User Experience ? How to plot a user journey close
This month I’m going to be talking about User Journeys: what they are used for and how to do create them.
User journeys – what are they?
It’s not hard to imagine what a user journey might look like if you hadn’t seen one before. We’re talking about how people using your site travel through it: the pages they land on, the decisions they take once there and the impact of those decisions on what happens next.
We’ve all experienced good journeys and bad ones online: some make a complicated process easy and painless, allowing you to sail through to the end with barely a thought, whilst others are infuriating and force you to re-enter details, send you off down blind alleys or simply fail to get you to where you wanted to be no matter how hard you try.
The difference between the two can often be something very simple. It might be something to do with semantics: calling something that we’re used to seeing every day something else, just to be ‘cute’. Or it might be that the logic of every possible outcome hasn’t been thought through properly. Maybe we’re forcing people to give us more information than is necessary. Often, the order with which we ask people information can be enough to send them running to the hills.
A user journey is a step-by-step diagram that shows each part of the process through the site, using visual sign-posts to group things together and identify the danger areas where particular attention needs to be paid.
If you’re creating a new service or a new product, it really is only by plotting user journeys, that you can be confident that you’ve thought of everything and that your solution is the simplest one you can come up with.
Seven considerations for plotting a user journey
1. Use your Personas
Last month I wrote about creating Personas. This is definitely a good place to start: even if it’s only to work out how existing and potential customers will have different goals. The likelihood is that your Personas will be more complicated than this, you may have a variety of stakeholders who need to achieve different things.

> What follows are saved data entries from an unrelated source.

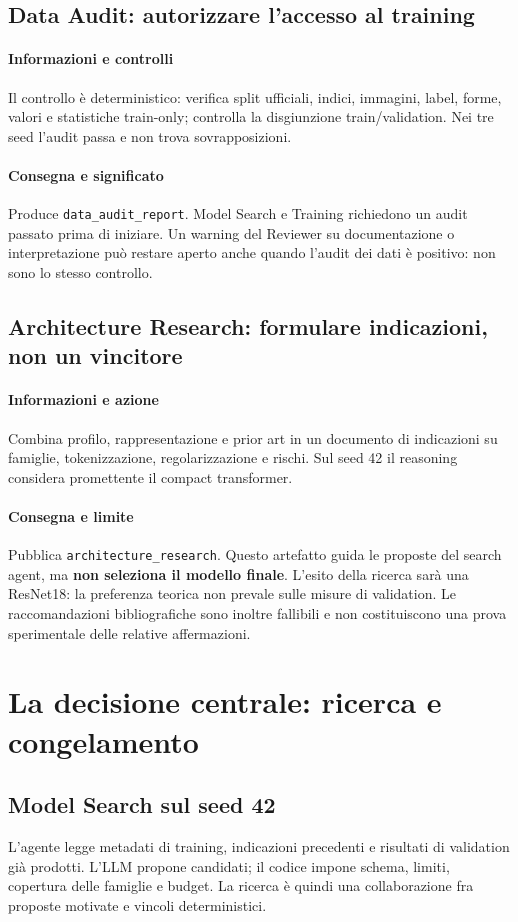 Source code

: \documentclass[11pt,a4paper]{article}
\newcommand{\artefatto}[1]{\nolinkurl{#1}}
\newcommand{\ruolo}[1]{\paragraph{#1}}
\begin{document}
\subsection{Data Audit: autorizzare l'accesso al training}
\ruolo{Informazioni e controlli}
Il controllo è deterministico: verifica split ufficiali, indici, immagini,
label, forme, valori e statistiche train-only; controlla la disgiunzione
train/validation. Nei tre seed l'audit passa e non trova sovrapposizioni.

\ruolo{Consegna e significato}
Produce \artefatto{data_audit_report}. Model Search e Training richiedono
un audit passato prima di iniziare. Un warning del Reviewer su documentazione
o interpretazione può restare aperto anche quando l'audit dei dati è positivo:
non sono lo stesso controllo.

\subsection{Architecture Research: formulare indicazioni, non un vincitore}
\ruolo{Informazioni e azione}
Combina profilo, rappresentazione e prior art in un documento di indicazioni
su famiglie, tokenizzazione, regolarizzazione e rischi. Sul seed 42 il
reasoning considera promettente il compact transformer.

\ruolo{Consegna e limite}
Pubblica \artefatto{architecture_research}. Questo artefatto guida le proposte
del search agent, ma \textbf{non seleziona il modello finale}. L'esito della
ricerca sarà una ResNet18: la preferenza teorica non prevale sulle misure
di validation. Le raccomandazioni bibliografiche sono inoltre fallibili e
non costituiscono una prova sperimentale delle relative affermazioni.

\section{La decisione centrale: ricerca e congelamento}

\subsection{Model Search sul seed 42}
L'agente legge metadati di training, indicazioni precedenti e risultati
di validation già prodotti. L'LLM propone candidati; il codice impone
schema, limiti, copertura delle famiglie e budget. La ricerca è quindi
una collaborazione fra proposte motivate e vincoli deterministici.
\end{document}
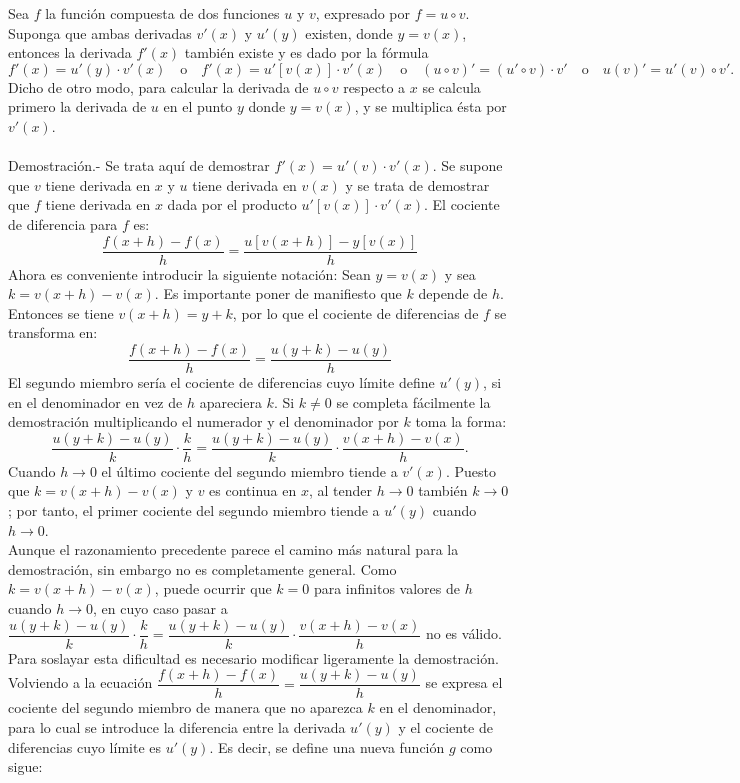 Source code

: \begin{teo}
    Sea $f$ la función compuesta de dos funciones $u$ y $v$, expresado por $f=u\circ v.$ Suponga que ambas derivadas $v'(x)$ y $u'(y)$ existen, donde $y=v(x)$, entonces la derivada $f'(x)$ también existe y es dado por la fórmula 
    $$f'(x)=u'(y)\cdot v'(x)\quad \mbox{o}\quad f'(x)=u'[v(x)]\cdot v'(x)\quad \mbox{o}\quad (u\circ v)'=(u'\circ v)\cdot v'\quad \mbox{o}\quad u(v)'=u'(v)\circ v'.$$
    Dicho de otro modo, para calcular la derivada de $u\circ v$ respecto a $x$ se calcula primero la derivada de $u$ en el punto $y$ donde $y=v(x)$, y se multiplica ésta por $v'(x)$.\\\\
	Demostración.-\;  Se trata aquí de demostrar $f'(x)=u'(v)\cdot v'(x)$. Se supone que $v$ tiene derivada en $x$ y $u$ tiene derivada en $v(x)$ y se trata de demostrar que $f$ tiene derivada en $x$ dada por el producto $u'\left[v(x)\right]\cdot v'(x)$. El cociente de diferencia para $f$ es:
	$$\dfrac{f(x+h)-f(x)}{h}=\dfrac{u\left[v(x+h)\right]-y\left[v(x)\right]}{h}$$
	Ahora es conveniente introducir la siguiente notación: Sean $y=v(x)$ y sea $k=v(x+h)-v(x)$. Es importante poner de manifiesto que $k$ depende de $h$. Entonces se tiene $v(x+h)=y+k$, por lo que el cociente de diferencias de $f$ se transforma en:
	$$\dfrac{f(x+h)-f(x)}{h}=\dfrac{u(y+k)-u(y)}{h}$$
	El segundo miembro sería el cociente de diferencias cuyo límite define $u'(y)$, si en el denominador en vez de $h$ apareciera $k$. Si $k\neq 0$ se completa fácilmente la demostración multiplicando el numerador y el denominador por $k$ toma la forma:
	$$\dfrac{u(y+k)-u(y)}{k}\cdot \dfrac{k}{h}=\dfrac{u(y+k)-u(y)}{k}\cdot \dfrac{v(x+h)-v(x)}{h}.$$
	Cuando $h\to 0$ el último cociente del segundo miembro tiende a $v'(x)$. Puesto que $k=v(x+h)-v(x)$ y $v$ es continua en $x$, al tender $h\to 0$ también $k\to 0$; por tanto, el primer cociente del segundo miembro tiende a $u'(y)$ cuando $h\to 0$.\\
	Aunque el razonamiento precedente parece el camino más natural para la demostración, sin embargo no es completamente general. Como $k=v(x+h)-v(x)$, puede ocurrir que $k=0$ para infinitos valores de $h$ cuando $h\to 0$, en cuyo caso pasar a $\dfrac{u(y+k)-u(y)}{k}\cdot \dfrac{k}{h}=\dfrac{u(y+k)-u(y)}{k}\cdot \dfrac{v(x+h)-v(x)}{h}$ no es válido. Para soslayar esta dificultad es necesario modificar ligeramente la demostración.\\
	Volviendo a la ecuación $\dfrac{f(x+h)-f(x)}{h}=\dfrac{u(y+k)-u(y)}{h}$ se expresa el cociente del segundo miembro de manera que no aparezca $k$ en el denominador, para lo cual se introduce la diferencia entre la derivada $u'(y)$ y el cociente de diferencias cuyo límite es $u'(y)$. Es decir, se define una nueva función $g$ como sigue:

\end{teo}
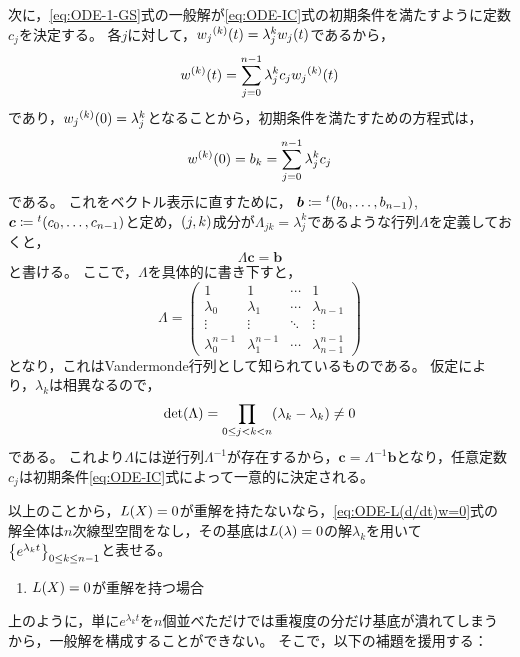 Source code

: \documentclass[a4paper,draft]{ltjsarticle}
\begin{document}
次に，\eqref{eq:ODE-1-GS}式の一般解が\eqref{eq:ODE-IC}式の初期条件を満たすように定数$c_j$を決定する。
各$j$に対して，$\diffun{w_j}{k}{t}=\lambda_j^k \fun{w_j}{t}$であるから，
\begin{equation}
    \diffun{w}{k}{t}=\sum_{j=0}^{n-1} \lambda_j^k c_j \diffun{w_j}{k}{t}
\end{equation}
であり，$\diffun{w_j}{k}{0}=\lambda_j^k$となることから，初期条件を満たすための方程式は，
\begin{equation}
    \diffun{w}{k}{0}=b_k = \sum_{j=0}^{n-1} \lambda_j^k c_j
\end{equation}
である。
これをベクトル表示に直すために，
$\bm{b}\coloneqq \trans{\pare{b_0,\dots,b_{n-1}}}$, $\bm{c}\coloneqq \trans{\pare{c_0,\dots,c_{n-1}}}$と定め，$\pare{j,k}$成分が$\Lambda_{jk}=\lambda_j^k$であるような行列$\Lambda$を定義しておくと，
\begin{equation}
    \Lambda \bm{c}=\bm{b}
\end{equation}
と書ける。
ここで，$\Lambda$を具体的に書き下すと，
\begin{equation}
    \Lambda = \begin{pmatrix}
        1 & 1 & \cdots & 1
        \\
        \lambda_0 & \lambda_1 & \cdots & \lambda_{n-1}
        \\
        \vdots & \vdots & \ddots & \vdots
        \\
        \lambda_0^{n-1} & \lambda_1^{n-1} & \cdots & \lambda_{n-1}^{n-1}
    \end{pmatrix}
\end{equation}
となり，これはVandermonde行列として知られているものである。
仮定により，$\lambda_k$は相異なるので，
\begin{equation}
    \fun{\det}{\Lambda}=\prod_{0\leq j < k<n} \pare{\lambda_k -\lambda_k}\ne0
\end{equation}
である。
これより$\Lambda$には逆行列$\Lambda^{-1}$が存在するから，$\bm{c}=\Lambda^{-1}\bm{b}$となり，任意定数$c_j$は初期条件\eqref{eq:ODE-IC}式によって一意的に決定される。

以上のことから，$\fun{L}{X}=0$が重解を持たないなら，\eqref{eq:ODE-L(d/dt)w=0}式の解全体は$n$次線型空間をなし，その基底は$\fun{L}{\lambda}=0$の解$\lambda_k$を用いて$\seq{e^{\lambda_k t}}{0\leq k\leq n-1}$と表せる。

\begin{enumerate}[resume,label=(\roman*)]
    \item $\fun{L}{X}=0$が重解を持つ場合
\end{enumerate}
上のように，単に$e^{\lambda_k t}$を$n$個並べただけでは重複度の分だけ基底が潰れてしまうから，一般解を構成することができない。
そこで，以下の補題を援用する：
\end{document}
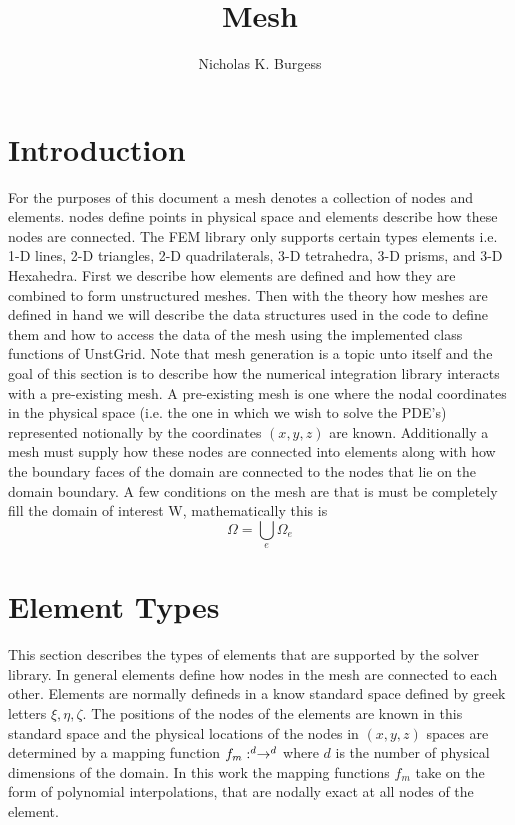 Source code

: \documentclass[letterpaper]{article}
\title{Mesh}
\author{Nicholas K. Burgess}
\begin{document}
\maketitle
\section{Introduction} 
For the purposes of this document a mesh denotes a collection of nodes and elements.
nodes define points in physical space and elements describe how these nodes are connected.
The FEM library only supports certain types elements i.e. 1-D lines, 2-D
triangles, 2-D quadrilaterals, 3-D tetrahedra, 3-D prisms, and 3-D Hexahedra. First we
describe how elements are defined and how they are combined to form unstructured
meshes. Then with the theory how meshes are defined in hand we will describe the
data structures used in the code to define them and how to access the data of the mesh
using the implemented class functions of UnstGrid.
Note that mesh generation is a topic unto itself and the goal of this section is to
describe how the numerical integration library interacts with a pre-existing mesh. A
pre-existing mesh is one where the nodal coordinates in the physical space (i.e. the
one in which we wish to solve the PDE’s) represented notionally by the coordinates
$(x,y,z)$ are known. Additionally a mesh must supply how these nodes are connected
into elements along with how the boundary faces of the domain are connected to the
nodes that lie on the domain boundary. A few conditions on the mesh are that is must
be completely fill the domain of interest W, mathematically this is
\begin{equation}
\Omega = \bigcup_{e} \Omega_{e}
\end{equation}  

\section{Element Types}
This section describes the types of elements that are supported by the solver library.  In general elements define how nodes in the mesh are connected to each other.  Elements are normally defineds in a know standard space defined by greek letters $\xi, \eta, \zeta$.  The positions of the nodes of the elements are known in this standard space and the physical locations of the nodes in $(x,y,z)$ spaces are determined by a mapping function $f_{m}: \real^{d}\rightarrow \real^{d} $ where $d$ is the number of physical dimensions of the domain.  In this work the mapping functions $f_{m}$ take on the form of polynomial interpolations, that are nodally exact at all nodes of the element.       
 
\end{document}
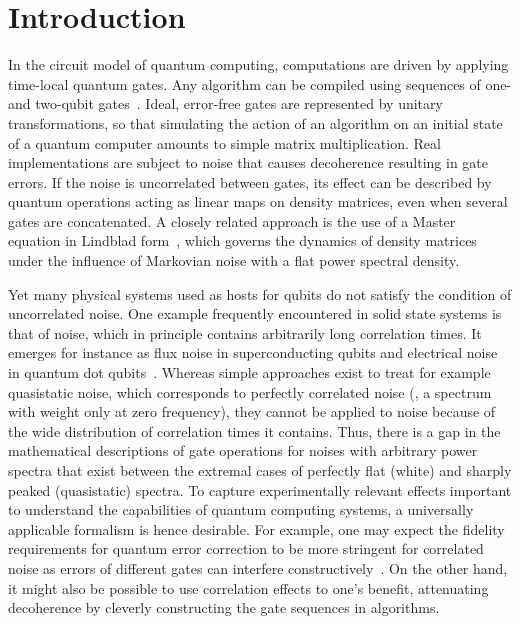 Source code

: \chapter{Introduction}\label{ch:ff:introduction}
In the circuit model of quantum computing, computations are driven by applying time-local quantum gates.
Any algorithm can be compiled using sequences of one- and two-qubit gates~\cite{DiVincenzo1995}.
Ideal, error-free gates are represented by unitary transformations, so that simulating the action of an algorithm on an initial state of a quantum computer amounts to simple matrix multiplication.
Real implementations are subject to noise that causes decoherence resulting in gate errors.
If the noise is uncorrelated between gates, its effect can be described by quantum operations acting as linear maps on density matrices, even when several gates are concatenated.
A closely related approach is the use of a Master equation in Lindblad form~\cite{Lindblad1976}, which governs the dynamics of density matrices under the influence of Markovian noise with a flat power spectral density.

Yet many physical systems used as hosts for qubits do not satisfy the condition of uncorrelated noise.
One example frequently encountered in solid state systems is that of \oneoverf noise, which in principle contains arbitrarily long correlation times.
It emerges for instance as flux noise in superconducting qubits and electrical noise in quantum dot qubits~\cite{Brownnutt2015,Kumar2016a,Yoneda2018,Paladino2014}.
Whereas simple approaches exist to treat for example quasistatic noise, which corresponds to perfectly correlated noise (\ie, a spectrum with weight only at zero frequency), they cannot be applied to \oneoverf noise because of the wide distribution of correlation times it contains.
Thus, there is a gap in the mathematical descriptions of gate operations for noises with arbitrary power spectra that exist between the extremal cases of perfectly flat (white) and sharply peaked (quasistatic) spectra.
To capture experimentally relevant effects important to understand the capabilities of quantum computing systems, a universally applicable formalism is hence desirable.
For example, one may expect the fidelity requirements for quantum error correction to be more stringent for correlated noise as errors of different gates can interfere constructively~\cite{Ng2009}.
On the other hand, it might also be possible to use correlation effects to one's benefit, attenuating decoherence by cleverly constructing the gate sequences in algorithms.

2. One diagram per outcome
We think it’s easier to create a different diagram for each key goal or expected outcome. Within that diagram there might be multiple routes that people take, but essentially you’re looking for a single final outcome. An example might be getting someone to sign up for a free trial of a product (as in the image above from our recently launched Schedule App).
3. Show each step of the journey
Don’t leave anything to chance – we want to try and think through everything that a user might do and what decisions he or she will take.
4. Logical grouping of steps
Deciding whether to go for a free trial or subscribe to a service straight away: they are two different steps, but they should be grouped together to give the people working on the site a shorthand reference that these things are linked. In a user journey with 20 steps, the more you can arrange things logically, the easier it will be to use.
5. Pain points
Pain points are something we talk about a lot when it comes to the user experience. There are some things that will be a joy: choosing which colour of shirt they want. But there are other things that will potentially turn them off: logging in when they’ve forgotten their username, or entering their credit card details. Where there is a pain point – make the box red or stick a big warning sign next to it. This will remind everyone that this needs special consideration and thought.
If things aren’t working well with an existing site, the pain points are probably the areas that need to be looked at first as they are most likely causing the problems. It’s much better to spend your time making your pain points as simple as possible than introducing whizzy new functionality, however tedious that might seem.
6. Notes
Finally, make notes across the journey: assumptions, other considerations or 3rd party functionality that may have an impact on what the user experiences.
7. Workshop
If you’re plotting user journeys as part of a workshop with all the stakeholders inputting their ideas, they can be sketched out in a down and dirty way, the use of Post-It notes on a wall work well for allowing people to consider all the steps and iterate.
Ultimately, it is always good to reproduce that working into an electronic format so it can be referenced by the designers and developers throughout the project.
Once we get into user testing, it’s always good to reference it against the user journey to check that the assumptions we made were correct and things like pain points have been effectively overcome.